И всё же я с первого взгляда понял, что ошибся. Просто увидел со стороны и отдал симпатии обманутой стороне. Вите.

Не представляю, как я смогу что-то наладить после того, как расскажу ей правду. Наверное, в первое время, никак. Меня прошибал пот, когда я думал о том, что это надо сделать сегодня. Сейчас. И когда уже решался, она каждый раз обрывала меня, а я малодушно откладывал разговор на завтра. Или послезавтра.

Дурить голову Любиминым оказалось несложно. Они зависели от меня не меньше, чем я от их молчания. Мы трое — долбанные соучастники, законченный мерзавцы, но я тешил себя мыслью, что пока я рядом с Витой, они не посмеют причинить ей вред.

Уже после второе свидания я понял, что Вита не согласится на суррогатное материнство. И Катерина должна была это понимать. Так зачем она тратит время на бывшую любовницу мужа?

Достаточно одного взгляда на Катерину, когда она говорит о сопернице, чтобы понять: ненавидит. Сильно, наверное, с каждом годом эта ненависть, граничащая с завистью к более удачной женщине, сумевшей родить от любимого, росла и давала отвергнутой жене силы, чтобы примириться с потерей.

Но вчера я понял гнусный план до конца. Они хотят лишить Виту всего.

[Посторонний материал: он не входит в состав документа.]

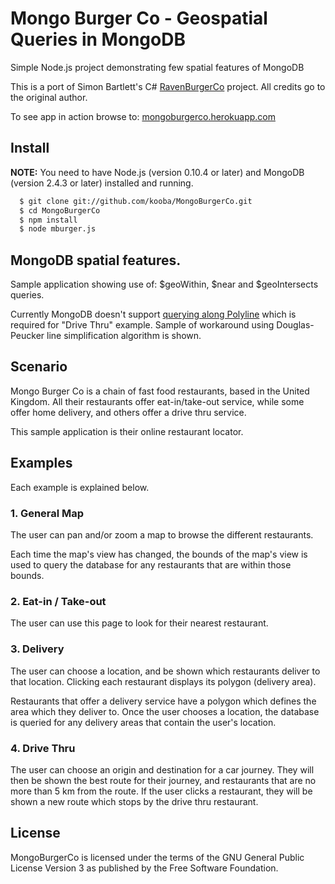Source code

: # Mongo Burger Co - Geospatial Queries in MongoDB

Simple Node.js project demonstrating few spatial features of MongoDB

This is a port of Simon Bartlett's C# [RavenBurgerCo](https://github.com/sibartlett/RavenBurgerCo) project.
All credits go to the original author.

To see app in action browse to: [mongoburgerco.herokuapp.com](http://mongoburgerco.herokuapp.com/)

## Install

**NOTE:** You need to have Node.js (version 0.10.4 or later) and MongoDB (version 2.4.3 or later) installed and running.

```sh
  $ git clone git://github.com/kooba/MongoBurgerCo.git
  $ cd MongoBurgerCo
  $ npm install
  $ node mburger.js
```

## MongoDB spatial features.

Sample application showing use of: $geoWithin, $near and $geoIntersects queries.

Currently MongoDB doesn't support [querying along Polyline](https://jira.mongodb.org/browse/SERVER-4339) which is required for "Drive Thru" example.
Sample of workaround using Douglas-Peucker line simplification algorithm is shown.

## Scenario

Mongo Burger Co is a chain of fast food restaurants, based in the United Kingdom. All their restaurants offer eat-in/take-out service, while some offer home delivery, and others offer a drive thru service.

This sample application is their online restaurant locator.

## Examples

Each example is explained below.

### 1. General Map

The user can pan and/or zoom a map to browse the different restaurants.

Each time the map's view has changed, the bounds of the map's view is used to query the database for any restaurants that are within those bounds.

### 2. Eat-in / Take-out

The user can use this page to look for their nearest restaurant.

### 3. Delivery

The user can choose a location, and be shown which restaurants deliver to that location. Clicking each restaurant displays its polygon (delivery area).

Restaurants that offer a delivery service have a polygon which defines the area which they deliver to. Once the user chooses a location, the database is queried for any delivery areas that contain the user's location.

### 4. Drive Thru

The user can choose an origin and destination for a car journey. They will then be shown the best route for their journey, and restaurants that are no more than 5 km from the route. If the user clicks a restaurant, they will be shown a new route which stops by the drive thru restaurant.

## License

MongoBurgerCo is licensed under the terms of the GNU General Public License Version 3 as published by the Free Software Foundation.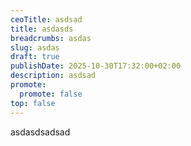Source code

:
 ```yaml
---
ceoTitle: asdsad
title: asdasds
breadcrumbs: asdas
slug: asdas
draft: true
publishDate: 2025-10-30T17:32:00+02:00
description: asdsad
promote:
  promote: false
top: false
---
```

asdasdsadsad
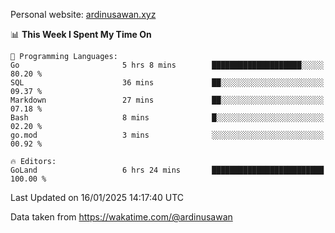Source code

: Personal website: [ardinusawan.xyz](https://ardinusawan.xyz)

<!--START_SECTION:waka-->
📊 **This Week I Spent My Time On** 

```text
💬 Programming Languages: 
Go                       5 hrs 8 mins        ████████████████████░░░░░   80.20 % 
SQL                      36 mins             ██░░░░░░░░░░░░░░░░░░░░░░░   09.37 % 
Markdown                 27 mins             ██░░░░░░░░░░░░░░░░░░░░░░░   07.18 % 
Bash                     8 mins              █░░░░░░░░░░░░░░░░░░░░░░░░   02.20 % 
go.mod                   3 mins              ░░░░░░░░░░░░░░░░░░░░░░░░░   00.92 % 

🔥 Editors: 
GoLand                   6 hrs 24 mins       █████████████████████████   100.00 % 
```


 Last Updated on 16/01/2025 14:17:40 UTC
<!--END_SECTION:waka-->
Data taken from https://wakatime.com/@ardinusawan
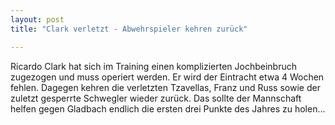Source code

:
 ```yaml
---
layout: post
title: "Clark verletzt - Abwehrspieler kehren zurück"

---
```


Ricardo Clark hat sich im Training einen komplizierten Jochbeinbruch zugezogen und muss operiert werden. Er wird der Eintracht etwa 4 Wochen fehlen. Dagegen kehren die verletzten Tzavellas, Franz und Russ sowie der zuletzt gesperrte Schwegler wieder zurück. Das sollte der Mannschaft helfen gegen Gladbach endlich die ersten drei Punkte des Jahres zu holen...


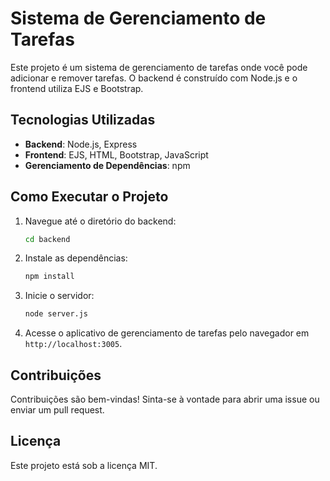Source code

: # Sistema de Gerenciamento de Tarefas

Este projeto é um sistema de gerenciamento de tarefas onde você pode adicionar e remover tarefas. O backend é construído com Node.js e o frontend utiliza EJS e Bootstrap.

## Tecnologias Utilizadas

- **Backend**: Node.js, Express
- **Frontend**: EJS, HTML, Bootstrap, JavaScript
- **Gerenciamento de Dependências**: npm

## Como Executar o Projeto

1. Navegue até o diretório do backend:
   ```bash
   cd backend
   ```

2. Instale as dependências:
   ```bash
   npm install
   ```

3. Inicie o servidor:
   ```bash
   node server.js
   ```

4. Acesse o aplicativo de gerenciamento de tarefas pelo navegador em `http://localhost:3005`.

## Contribuições

Contribuições são bem-vindas! Sinta-se à vontade para abrir uma issue ou enviar um pull request.

## Licença

Este projeto está sob a licença MIT.

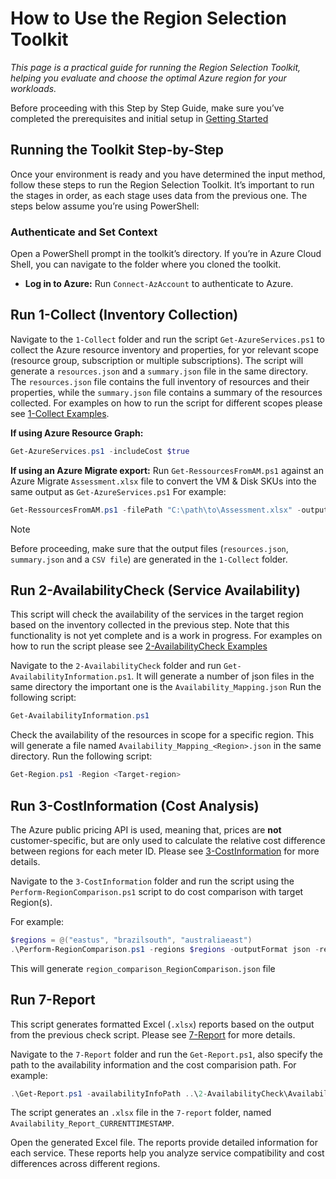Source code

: # How to Use the Region Selection Toolkit

_This page is a practical guide for running the Region Selection Toolkit, helping you evaluate and choose the optimal Azure region for your workloads._

Before proceeding with this Step by Step Guide, make sure you’ve completed the prerequisites and initial setup in [Getting Started](Setup-and-Prerequisites.md)

## Running the Toolkit Step-by-Step
Once your environment is ready and you have determined the input method, follow these steps to run the Region Selection Toolkit. It’s important to run the stages in order, as each stage uses data from the previous one. The steps below assume you’re using PowerShell:

### Authenticate and Set Context
Open a PowerShell prompt in the toolkit’s directory. If you’re in Azure Cloud Shell, you can navigate to the folder where you cloned the toolkit.
- **Log in to Azure:** Run `Connect-AzAccount` to authenticate to Azure.

## Run 1-Collect (Inventory Collection)

Navigate to the `1-Collect` folder and run the script `Get-AzureServices.ps1` to collect the Azure resource inventory and properties, for yor relevant scope (resource group, subscription or multiple subscriptions). The script will generate a  `resources.json` and a `summary.json` file in the same directory. The `resources.json` file contains the full inventory of resources and their properties, while the `summary.json` file contains a summary of the resources collected. For examples on how to run the script for different scopes please see [1-Collect Examples](1-Collect.md).

**If using Azure Resource Graph:** 

```powershell
Get-AzureServices.ps1 -includeCost $true
```

**If using an Azure Migrate export:** Run `Get-RessourcesFromAM.ps1` against an Azure Migrate `Assessment.xlsx` file to convert the VM & Disk SKUs into the same output as `Get-AzureServices.ps1` For example:

```powershell
Get-RessourcesFromAM.ps1 -filePath "C:\path\to\Assessment.xlsx" -outputFile "C:\path\to\summary.json"
```
> [!NOTE]
> Before proceeding, make sure that the output files (`resources.json`, `summary.json` and a `CSV file`) are generated in the `1-Collect` folder.

## Run 2-AvailabilityCheck (Service Availability)

This script will check the availability of the services in the target region based on the inventory collected in the previous step. Note that this functionality is not yet complete and is a work in progress. For examples on how to run the script please see [2-AvailabilityCheck Examples](2-AvailabilityCheck.md)

Navigate to the `2-AvailabilityCheck` folder and run  `Get-AvailabilityInformation.ps1`. It will generate a number of json files in the same directory the important one is the `Availability_Mapping.json` Run the following script: 

```powershell
Get-AvailabilityInformation.ps1
```

Check the availability of the resources in scope for a specific region. This will generate a file named `Availability_Mapping_<Region>.json` in the same directory. Run the following script:

```powershell
Get-Region.ps1 -Region <Target-region>
```

## Run 3-CostInformation (Cost Analysis)

The Azure public pricing API is used, meaning that, prices are **not** customer-specific, but are only used to calculate the relative cost difference between regions for each meter ID. Please see [3-CostInformation](3-CostInformation.md) for more details.

Navigate to the `3-CostInformation` folder and run the script using the `Perform-RegionComparison.ps1` script to do cost comparison with target Region(s). 

For example:
```powershell
$regions = @("eastus", "brazilsouth", "australiaeast")
.\Perform-RegionComparison.ps1 -regions $regions -outputFormat json -reso
```

This will generate `region_comparison_RegionComparison.json` file

## Run 7-Report

This script generates formatted Excel (`.xlsx`) reports based on the output from the previous check script. Please see [7-Report](7-Report.md) for more details.


Navigate to the `7-Report` folder and run the `Get-Report.ps1`, also specify the path to the availability information and the cost comparision path. For example:

```powershell
.\Get-Report.ps1 -availabilityInfoPath ..\2-AvailabilityCheck\Availability_Mapping_<Region>.json -costComparisonPath ..\3-CostInformation\region_comparison_RegionComparison.json
```
The script generates an `.xlsx` file in the `7-report` folder, named `Availability_Report_CURRENTTIMESTAMP`.

Open the generated Excel file. The reports provide detailed information for each service. These reports help you analyze service compatibility and cost differences across different regions.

Поставить на колени, на грань отчаяния, ведь оно способно заставить сделать то, на что никогда не пойдёшь в спокойном состоянии.

И в тот день, когда Вита дрожала от обиды и страха я не смог признаться. «Она потеряла работу, переживает и плачет, уткнувшись мне в грудь, такая доверчивая и ранимая, не стоит сейчас добивать её правдой», — решил я так, как мне было удобно. И начав, не закончил фразу.

Она прижималась ко мне так робко, что я не смог вонзить нож. И на следующий день тоже промолчал о своей сделке с Любимиными. Ждал, пока отпустит: её и меня, чтобы мы могли сесть и поговорить, как двое взрослых людей.

Я сотни раз прокручивал в голове это спокойный разговор, и понимал, что ни хера он спокойным не будет. И я всё равно потеряю её. Виту. Возможно, со временем, если она не лжёт и действительно любит, смогу найти лазейку в её сердце. Но ведь нас ничто не связывает! Кроме любви.

О том, что может быть иначе, что я могу никогда не вернуть любимую женщину, я предпочитал не думать. Зато дал себе слово, что сделаю всё, чтобы Вита простила.

Даже если придётся надоедать ей своим присутствием каждодневно! Возможно, мы возьмём паузу в отношениях, а потом я возобновлю попытки с новой силой. Я всегда добиваюсь поставленных целей. И Вита с недавних пор одна из главных моих хотелок. Не только в плане секса. В плане жизни.

***

Я долго сомневалась, стоит ли знакомить Макса с Алисой, но в конце концов сдалась и решила уступить любимому. Его спешка даже льстила мне, убеждая в серьёзности наших скороспелых отношений.

Подумать только: ещё два с лишним месяца назад, мы жили в одном городе, ходили по соседним улицам и не знали друг друга. А ведь когда-то я любила другого, и Макс любил и был любим кем-то, кто сейчас заочно вызывала во мне неприязнь. Глупо так думать, но я кажется ревную.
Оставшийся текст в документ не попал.